Task =
A faithful, picture-free copy of the listing below is required.

Data for this exercise =
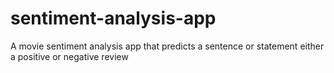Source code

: # sentiment-analysis-app
A movie sentiment analysis app that predicts a sentence or statement either a positive or negative review
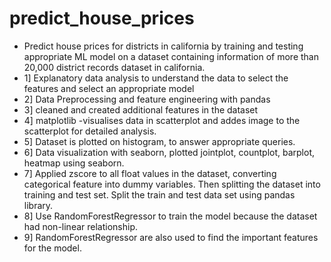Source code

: # predict_house_prices
- Predict house prices for districts in california by training and testing appropriate ML model on a dataset containing information of more than 20,000 district records dataset in california.
- 1] Explanatory data analysis to understand the data to select the features and select an appropriate model 
- 2] Data Preprocessing and feature engineering with pandas 
- 3] cleaned and created additional features in the dataset
- 4] matplotlib -visualises data in scatterplot and addes image to the scatterplot for detailed analysis. 
- 5] Dataset is plotted on histogram, to answer appropriate queries.
- 6] Data visualization with seaborn, plotted jointplot, countplot, barplot, heatmap using seaborn.
- 7] Applied zscore to all float values in the dataset, converting categorical feature into dummy variables. Then splitting the dataset into training and test set. Split the train and test data set using pandas library.
- 8] Use RandomForestRegressor to train the model because the dataset had non-linear relationship.
- 9] RandomForestRegressor are also used to find the important features for the model.
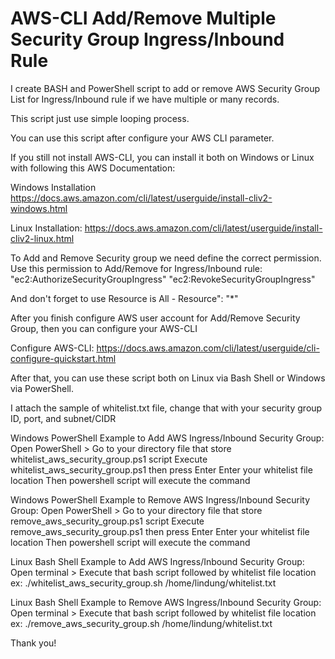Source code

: # AWS-CLI Add/Remove Multiple Security Group Ingress/Inbound Rule
I create BASH and PowerShell script to add or remove AWS Security Group List  for Ingress/Inbound rule if we have multiple or many records. 

This script just use simple looping process.

You can use this script after configure your AWS CLI parameter.

If you still not install AWS-CLI, you can install it both on Windows or Linux with following this AWS Documentation:

Windows Installation
https://docs.aws.amazon.com/cli/latest/userguide/install-cliv2-windows.html

Linux Installation:
https://docs.aws.amazon.com/cli/latest/userguide/install-cliv2-linux.html



To Add and Remove Security group we need define the correct permission. Use this permission to Add/Remove for Ingress/Inbound rule:
"ec2:AuthorizeSecurityGroupIngress"
"ec2:RevokeSecurityGroupIngress"

And don't forget to use Resource is All - Resource": "*"



After you finish configure AWS user account for Add/Remove Security Group, then you can configure your AWS-CLI

Configure AWS-CLI:
https://docs.aws.amazon.com/cli/latest/userguide/cli-configure-quickstart.html



After that, you can use these script both on Linux via Bash Shell or Windows via PowerShell.

I attach the sample of whitelist.txt file, change that with your security group ID, port, and subnet/CIDR

Windows PowerShell Example to Add AWS Ingress/Inbound Security Group:
Open PowerShell > Go to your directory file that store whitelist_aws_security_group.ps1 script
Execute whitelist_aws_security_group.ps1 then press Enter
Enter your whitelist file location
Then powershell script will execute the command

Windows PowerShell Example to Remove AWS Ingress/Inbound Security Group:
Open PowerShell > Go to your directory file that store remove_aws_security_group.ps1 script
Execute remove_aws_security_group.ps1 then press Enter
Enter your whitelist file location
Then powershell script will execute the command


Linux Bash Shell Example to Add AWS Ingress/Inbound Security Group:
Open terminal > Execute that bash script followed by whitelist file location
ex: ./whitelist_aws_security_group.sh /home/lindung/whitelist.txt

Linux Bash Shell Example to Remove AWS Ingress/Inbound Security Group:
Open terminal > Execute that bash script followed by whitelist file location
ex: ./remove_aws_security_group.sh /home/lindung/whitelist.txt




Thank you!



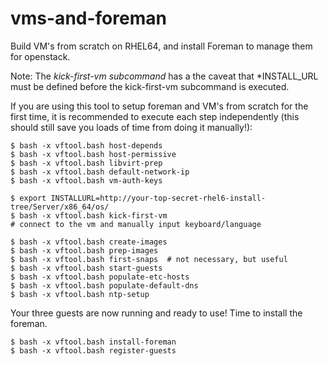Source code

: vms-and-foreman
===============

Build VM's from scratch on RHEL64, and install Foreman to manage them
for openstack.

Note: The *kick-first-vm subcommand* has a the caveat that
*INSTALL_URL must be defined before the kick-first-vm subcommand is
executed.  

If you are using this tool to setup foreman and VM's from scratch for
the first time, it is recommended to execute each step independently
(this should still save you loads of time from doing it manually!):


    $ bash -x vftool.bash host-depends
    $ bash -x vftool.bash host-permissive
    $ bash -x vftool.bash libvirt-prep
    $ bash -x vftool.bash default-network-ip
    $ bash -x vftool.bash vm-auth-keys
    
    $ export INSTALLURL=http://your-top-secret-rhel6-install-tree/Server/x86_64/os/
    $ bash -x vftool.bash kick-first-vm
    # connect to the vm and manually input keyboard/language
    
    $ bash -x vftool.bash create-images
    $ bash -x vftool.bash prep-images
    $ bash -x vftool.bash first-snaps  # not necessary, but useful
    $ bash -x vftool.bash start-guests
    $ bash -x vftool.bash populate-etc-hosts
    $ bash -x vftool.bash populate-default-dns
    $ bash -x vftool.bash ntp-setup

Your three guests are now running and ready to use!  Time to install
the foreman.

    $ bash -x vftool.bash install-foreman
    $ bash -x vftool.bash register-guests



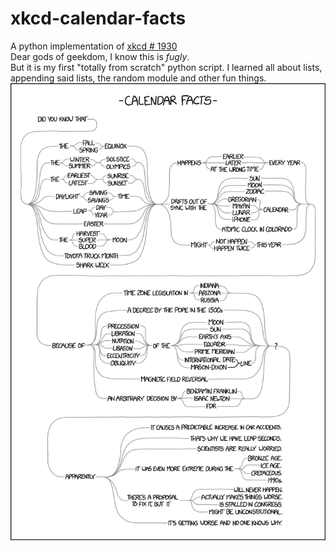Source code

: # xkcd-calendar-facts
A python implementation of [xkcd # 1930](https://xkcd.com/1930/)  
Dear gods of geekdom, I know this is *fugly*.  
But it is my first "totally from scratch" python script. I learned all about lists, appending said lists, the random module and other fun things.  
![](https://github.com/aroaminggeek/xkcd-calendar-facts/blob/master/calendar_facts.png)
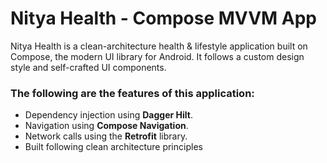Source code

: # Nitya Health - Compose MVVM App

Nitya Health is a clean-architecture health & lifestyle application built on Compose, the modern UI library for Android. It follows a custom design style and self-crafted UI components.

### The following are the features of this application:
- Dependency injection using **Dagger Hilt**.
- Navigation using **Compose Navigation**.
- Network calls using the **Retrofit** library.
- Built following clean architecture principles 
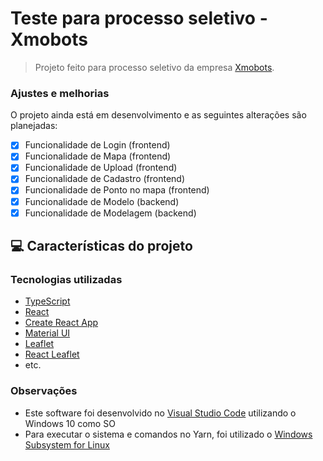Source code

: # Teste para processo seletivo - Xmobots

> Projeto feito para processo seletivo da empresa [Xmobots](https://xmobots.com.br).

### Ajustes e melhorias

O projeto ainda está em desenvolvimento e as seguintes alterações são planejadas:

- [x] Funcionalidade de Login (frontend)
- [x] Funcionalidade de Mapa (frontend)
- [x] Funcionalidade de Upload (frontend)
- [x] Funcionalidade de Cadastro (frontend)
- [x] Funcionalidade de Ponto no mapa (frontend)
- [x] Funcionalidade de Modelo (backend)
- [x] Funcionalidade de Modelagem (backend)

## 💻 Características do projeto

### Tecnologias utilizadas
* [TypeScript](https://www.typescriptlang.org)
* [React](https://pt-br.reactjs.org)
* [Create React App](https://create-react-app.dev)
* [Material UI](https://mui.com/pt/)
* [Leaflet](https://leafletjs.com)
* [React Leaflet](https://react-leaflet.js.org)
* etc.

### Observações
* Este software foi desenvolvido no [Visual Studio Code](https://code.visualstudio.com) utilizando o Windows 10 como SO
* Para executar o sistema e comandos no Yarn, foi utilizado o [Windows Subsystem for Linux](https://docs.microsoft.com/pt-br/windows/wsl/install)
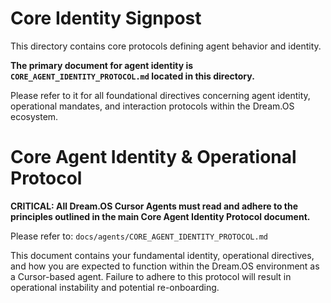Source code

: # Core Identity Signpost

This directory contains core protocols defining agent behavior and identity.

**The primary document for agent identity is `CORE_AGENT_IDENTITY_PROTOCOL.md` located in this directory.**

Please refer to it for all foundational directives concerning agent identity, operational mandates, and interaction protocols within the Dream.OS ecosystem.

# Core Agent Identity & Operational Protocol

**CRITICAL: All Dream.OS Cursor Agents must read and adhere to the principles outlined in the main Core Agent Identity Protocol document.**

Please refer to: `docs/agents/CORE_AGENT_IDENTITY_PROTOCOL.md`

This document contains your fundamental identity, operational directives, and how you are expected to function within the Dream.OS environment as a Cursor-based agent. Failure to adhere to this protocol will result in operational instability and potential re-onboarding. 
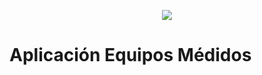 <p align="center"><img src="https://laravel.com/assets/img/components/logo-laravel.svg"></p>

# Aplicación Equipos Médidos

Written answer =
Source code

: # sentiment-analysis-app
A movie sentiment analysis app that predicts a sentence or statement either a positive or negative review
Source code

: # predict_house_prices
- Predict house prices for districts in california by training and testing appropriate ML model on a dataset containing information of more than 20,000 district records dataset in california.
- 1] Explanatory data analysis to understand the data to select the features and select an appropriate model 
- 2] Data Preprocessing and feature engineering with pandas 
- 3] cleaned and created additional features in the dataset
- 4] matplotlib -visualises data in scatterplot and addes image to the scatterplot for detailed analysis. 
- 5] Dataset is plotted on histogram, to answer appropriate queries.
- 6] Data visualization with seaborn, plotted jointplot, countplot, barplot, heatmap using seaborn.
- 7] Applied zscore to all float values in the dataset, converting categorical feature into dummy variables. Then splitting the dataset into training and test set. Split the train and test data set using pandas library.
- 8] Use RandomForestRegressor to train the model because the dataset had non-linear relationship.
- 9] RandomForestRegressor are also used to find the important features for the model.
Source code

: # AWS-CLI Add/Remove Multiple Security Group Ingress/Inbound Rule
I create BASH and PowerShell script to add or remove AWS Security Group List  for Ingress/Inbound rule if we have multiple or many records. 

This script just use simple looping process.

You can use this script after configure your AWS CLI parameter.

If you still not install AWS-CLI, you can install it both on Windows or Linux with following this AWS Documentation:

Windows Installation
https://docs.aws.amazon.com/cli/latest/userguide/install-cliv2-windows.html

Linux Installation:
https://docs.aws.amazon.com/cli/latest/userguide/install-cliv2-linux.html



To Add and Remove Security group we need define the correct permission. Use this permission to Add/Remove for Ingress/Inbound rule:
"ec2:AuthorizeSecurityGroupIngress"
"ec2:RevokeSecurityGroupIngress"

And don't forget to use Resource is All - Resource": "*"



After you finish configure AWS user account for Add/Remove Security Group, then you can configure your AWS-CLI

Configure AWS-CLI:
https://docs.aws.amazon.com/cli/latest/userguide/cli-configure-quickstart.html



After that, you can use these script both on Linux via Bash Shell or Windows via PowerShell.

I attach the sample of whitelist.txt file, change that with your security group ID, port, and subnet/CIDR

Windows PowerShell Example to Add AWS Ingress/Inbound Security Group:
Open PowerShell > Go to your directory file that store whitelist_aws_security_group.ps1 script
Execute whitelist_aws_security_group.ps1 then press Enter
Enter your whitelist file location
Then powershell script will execute the command

Windows PowerShell Example to Remove AWS Ingress/Inbound Security Group:
Open PowerShell > Go to your directory file that store remove_aws_security_group.ps1 script
Execute remove_aws_security_group.ps1 then press Enter
Enter your whitelist file location
Then powershell script will execute the command


Linux Bash Shell Example to Add AWS Ingress/Inbound Security Group:
Open terminal > Execute that bash script followed by whitelist file location
ex: ./whitelist_aws_security_group.sh /home/lindung/whitelist.txt

Linux Bash Shell Example to Remove AWS Ingress/Inbound Security Group:
Open terminal > Execute that bash script followed by whitelist file location
ex: ./remove_aws_security_group.sh /home/lindung/whitelist.txt




Thank you!



Source code

: vms-and-foreman
===============

Build VM's from scratch on RHEL64, and install Foreman to manage them
for openstack.

Note: The *kick-first-vm subcommand* has a the caveat that
*INSTALL_URL must be defined before the kick-first-vm subcommand is
executed.  

If you are using this tool to setup foreman and VM's from scratch for
the first time, it is recommended to execute each step independently
(this should still save you loads of time from doing it manually!):


    $ bash -x vftool.bash host-depends
    $ bash -x vftool.bash host-permissive
    $ bash -x vftool.bash libvirt-prep
    $ bash -x vftool.bash default-network-ip
    $ bash -x vftool.bash vm-auth-keys
    
    $ export INSTALLURL=http://your-top-secret-rhel6-install-tree/Server/x86_64/os/
    $ bash -x vftool.bash kick-first-vm
    # connect to the vm and manually input keyboard/language
    
    $ bash -x vftool.bash create-images
    $ bash -x vftool.bash prep-images
    $ bash -x vftool.bash first-snaps  # not necessary, but useful
    $ bash -x vftool.bash start-guests
    $ bash -x vftool.bash populate-etc-hosts
    $ bash -x vftool.bash populate-default-dns
    $ bash -x vftool.bash ntp-setup

Your three guests are now running and ready to use!  Time to install
the foreman.

    $ bash -x vftool.bash install-foreman
    $ bash -x vftool.bash register-guests



Source code

: # xkcd-calendar-facts
A python implementation of [xkcd # 1930](https://xkcd.com/1930/)  
Dear gods of geekdom, I know this is *fugly*.  
But it is my first "totally from scratch" python script. I learned all about lists, appending said lists, the random module and other fun things.  
![](https://github.com/aroaminggeek/xkcd-calendar-facts/blob/master/calendar_facts.png)
Source code

: # Nitya Health - Compose MVVM App

Nitya Health is a clean-architecture health & lifestyle application built on Compose, the modern UI library for Android. It follows a custom design style and self-crafted UI components.

### The following are the features of this application:
- Dependency injection using **Dagger Hilt**.
- Navigation using **Compose Navigation**.
- Network calls using the **Retrofit** library.
- Built following clean architecture principles 
Source code

: # Teste para processo seletivo - Xmobots

> Projeto feito para processo seletivo da empresa [Xmobots](https://xmobots.com.br).

### Ajustes e melhorias

O projeto ainda está em desenvolvimento e as seguintes alterações são planejadas:

- [x] Funcionalidade de Login (frontend)
- [x] Funcionalidade de Mapa (frontend)
- [x] Funcionalidade de Upload (frontend)
- [x] Funcionalidade de Cadastro (frontend)
- [x] Funcionalidade de Ponto no mapa (frontend)
- [x] Funcionalidade de Modelo (backend)
- [x] Funcionalidade de Modelagem (backend)

## 💻 Características do projeto

### Tecnologias utilizadas
* [TypeScript](https://www.typescriptlang.org)
* [React](https://pt-br.reactjs.org)
* [Create React App](https://create-react-app.dev)
* [Material UI](https://mui.com/pt/)
* [Leaflet](https://leafletjs.com)
* [React Leaflet](https://react-leaflet.js.org)
* etc.

### Observações
* Este software foi desenvolvido no [Visual Studio Code](https://code.visualstudio.com) utilizando o Windows 10 como SO
* Para executar o sistema e comandos no Yarn, foi utilizado o [Windows Subsystem for Linux](https://docs.microsoft.com/pt-br/windows/wsl/install)
Source code

: # Core Identity Signpost

This directory contains core protocols defining agent behavior and identity.

**The primary document for agent identity is `CORE_AGENT_IDENTITY_PROTOCOL.md` located in this directory.**

Please refer to it for all foundational directives concerning agent identity, operational mandates, and interaction protocols within the Dream.OS ecosystem.

# Core Agent Identity & Operational Protocol

**CRITICAL: All Dream.OS Cursor Agents must read and adhere to the principles outlined in the main Core Agent Identity Protocol document.**

Please refer to: `docs/agents/CORE_AGENT_IDENTITY_PROTOCOL.md`

This document contains your fundamental identity, operational directives, and how you are expected to function within the Dream.OS environment as a Cursor-based agent. Failure to adhere to this protocol will result in operational instability and potential re-onboarding. 
 <p align="center"><img src="https://laravel.com/assets/img/components/logo-laravel.svg"></p>

# Aplicación Equipos Médidos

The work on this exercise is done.